## About this exercise
Pictures aside, every line of the listing should be given again exactly.

## Supplied data

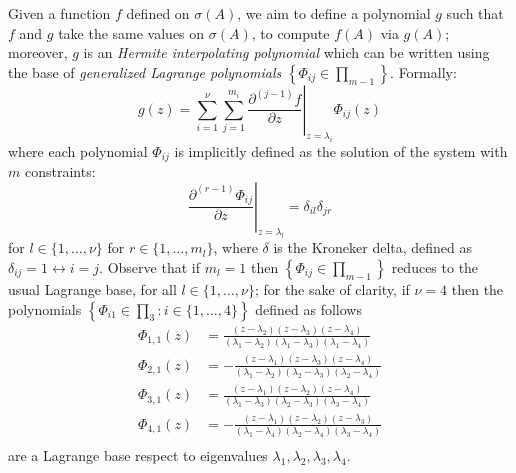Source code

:Given a function $f$ defined on $\sigma(A)$, we aim to define a polynomial $g$
such that $f$ and $g$ take the same values on $\sigma(A)$, to compute $f(A)$
via $g(A)$; moreover, $g$ is an \emph{Hermite interpolating polynomial} which
can be written using the base of \textit{generalized Lagrange polynomials}
$\left\lbrace \Phi_{ij}\in\prod_{m-1} \right\rbrace$. Formally:
\begin{displaymath}
g(z) = \sum_{i=1}^{\nu}{\sum_{j=1}^{m_{i}}{ \left.
\frac{\partial^{(j-1)}{f}}{\partial{z}} \right|_{z=\lambda_{i}}\Phi_{ij}(z) }}
\end{displaymath}
where each polynomial $\Phi_{ij}$ is implicitly defined as the solution of the
system with $m$ constraints:
\begin{displaymath}
    \left. \frac{\partial^{(r-1)}{\Phi_{ij}}}{\partial{z}} \right|_{z=\lambda_{l}} = \delta_{il}\delta_{jr}
\end{displaymath}
for $l\in \lbrace 1, \ldots, \nu \rbrace$ for $r \in \lbrace 1, \ldots, m_{l}
\rbrace$, where $\delta$ is the Kroneker delta, defined as $\delta_{ij}=1
\leftrightarrow i=j$.  Observe that if $m_{l}=1$  then $\left\lbrace \Phi_{ij}\in\prod_{m-1} \right\rbrace$
reduces to the usual Lagrange base, for all $l\in\lbrace 1, \ldots, \nu\rbrace$;
for the sake of clarity, if $\nu=4$ then the polynomials $\left\lbrace \Phi_{i1}\in\prod_{3}:i\in\lbrace1,\ldots,4\rbrace \right\rbrace$
defined as follows
\begin{displaymath}
\begin{split}
\Phi_{ 1, 1 }{\left (z \right )} &= \frac{\left(z - \lambda_{2}\right)
\left(z - \lambda_{3}\right) \left(z - \lambda_{4}\right)}{\left(\lambda_{1} -
\lambda_{2}\right) \left(\lambda_{1} - \lambda_{3}\right) \left(\lambda_{1} -
\lambda_{4}\right)} \\ 
\Phi_{ 2, 1 }{\left (z \right )} &= - \frac{\left(z -
\lambda_{1}\right) \left(z - \lambda_{3}\right) \left(z -
\lambda_{4}\right)}{\left(\lambda_{1} - \lambda_{2}\right) \left(\lambda_{2} -
\lambda_{3}\right) \left(\lambda_{2} - \lambda_{4}\right)} \\ 
\Phi_{ 3, 1 }{\left (z \right )} &= \frac{\left(z - \lambda_{1}\right) \left(z -
\lambda_{2}\right) \left(z - \lambda_{4}\right)}{\left(\lambda_{1} -
\lambda_{3}\right) \left(\lambda_{2} - \lambda_{3}\right) \left(\lambda_{3} -
\lambda_{4}\right)} \\ 
\Phi_{ 4, 1 }{\left (z \right )} &= - \frac{\left(z -
\lambda_{1}\right) \left(z - \lambda_{2}\right) \left(z -
\lambda_{3}\right)}{\left(\lambda_{1} - \lambda_{4}\right) \left(\lambda_{2} -
\lambda_{4}\right) \left(\lambda_{3} - \lambda_{4}\right)}\\
\end{split}
\end{displaymath}
are a Lagrange base respect to eigenvalues $\lambda_{1}, \lambda_{2},\lambda_{3},\lambda_{4}$.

## Written answer
Source code

:Given a function $f$ defined on $\sigma(A)$, we aim to define a polynomial $g$
such that $f$ and $g$ take the same values on $\sigma(A)$, to compute $f(A)$
via $g(A)$; moreover, $g$ is an \emph{Hermite interpolating polynomial} which
can be written using the base of \textit{generalized Lagrange polynomials}
$\left\lbrace \Phi_{ij}\in\prod_{m-1} \right\rbrace$. Formally:
\begin{displaymath}
g(z) = \sum_{i=1}^{\nu}{\sum_{j=1}^{m_{i}}{ \left.
\frac{\partial^{(j-1)}{f}}{\partial{z}} \right|_{z=\lambda_{i}}\Phi_{ij}(z) }}
\end{displaymath}
where each polynomial $\Phi_{ij}$ is implicitly defined as the solution of the
system with $m$ constraints:
\begin{displaymath}
    \left. \frac{\partial^{(r-1)}{\Phi_{ij}}}{\partial{z}} \right|_{z=\lambda_{l}} = \delta_{il}\delta_{jr}
\end{displaymath}
for $l\in \lbrace 1, \ldots, \nu \rbrace$ for $r \in \lbrace 1, \ldots, m_{l}
\rbrace$, where $\delta$ is the Kroneker delta, defined as $\delta_{ij}=1
\leftrightarrow i=j$.  Observe that if $m_{l}=1$  then $\left\lbrace \Phi_{ij}\in\prod_{m-1} \right\rbrace$
reduces to the usual Lagrange base, for all $l\in\lbrace 1, \ldots, \nu\rbrace$;
for the sake of clarity, if $\nu=4$ then the polynomials $\left\lbrace \Phi_{i1}\in\prod_{3}:i\in\lbrace1,\ldots,4\rbrace \right\rbrace$
defined as follows
\begin{displaymath}
\begin{split}
\Phi_{ 1, 1 }{\left (z \right )} &= \frac{\left(z - \lambda_{2}\right)
\left(z - \lambda_{3}\right) \left(z - \lambda_{4}\right)}{\left(\lambda_{1} -
\lambda_{2}\right) \left(\lambda_{1} - \lambda_{3}\right) \left(\lambda_{1} -
\lambda_{4}\right)} \\ 
\Phi_{ 2, 1 }{\left (z \right )} &= - \frac{\left(z -
\lambda_{1}\right) \left(z - \lambda_{3}\right) \left(z -
\lambda_{4}\right)}{\left(\lambda_{1} - \lambda_{2}\right) \left(\lambda_{2} -
\lambda_{3}\right) \left(\lambda_{2} - \lambda_{4}\right)} \\ 
\Phi_{ 3, 1 }{\left (z \right )} &= \frac{\left(z - \lambda_{1}\right) \left(z -
\lambda_{2}\right) \left(z - \lambda_{4}\right)}{\left(\lambda_{1} -
\lambda_{3}\right) \left(\lambda_{2} - \lambda_{3}\right) \left(\lambda_{3} -
\lambda_{4}\right)} \\ 
\Phi_{ 4, 1 }{\left (z \right )} &= - \frac{\left(z -
\lambda_{1}\right) \left(z - \lambda_{2}\right) \left(z -
\lambda_{3}\right)}{\left(\lambda_{1} - \lambda_{4}\right) \left(\lambda_{2} -
\lambda_{4}\right) \left(\lambda_{3} - \lambda_{4}\right)}\\
\end{split}
\end{displaymath}
are a Lagrange base respect to eigenvalues $\lambda_{1}, \lambda_{2},\lambda_{3},\lambda_{4}$.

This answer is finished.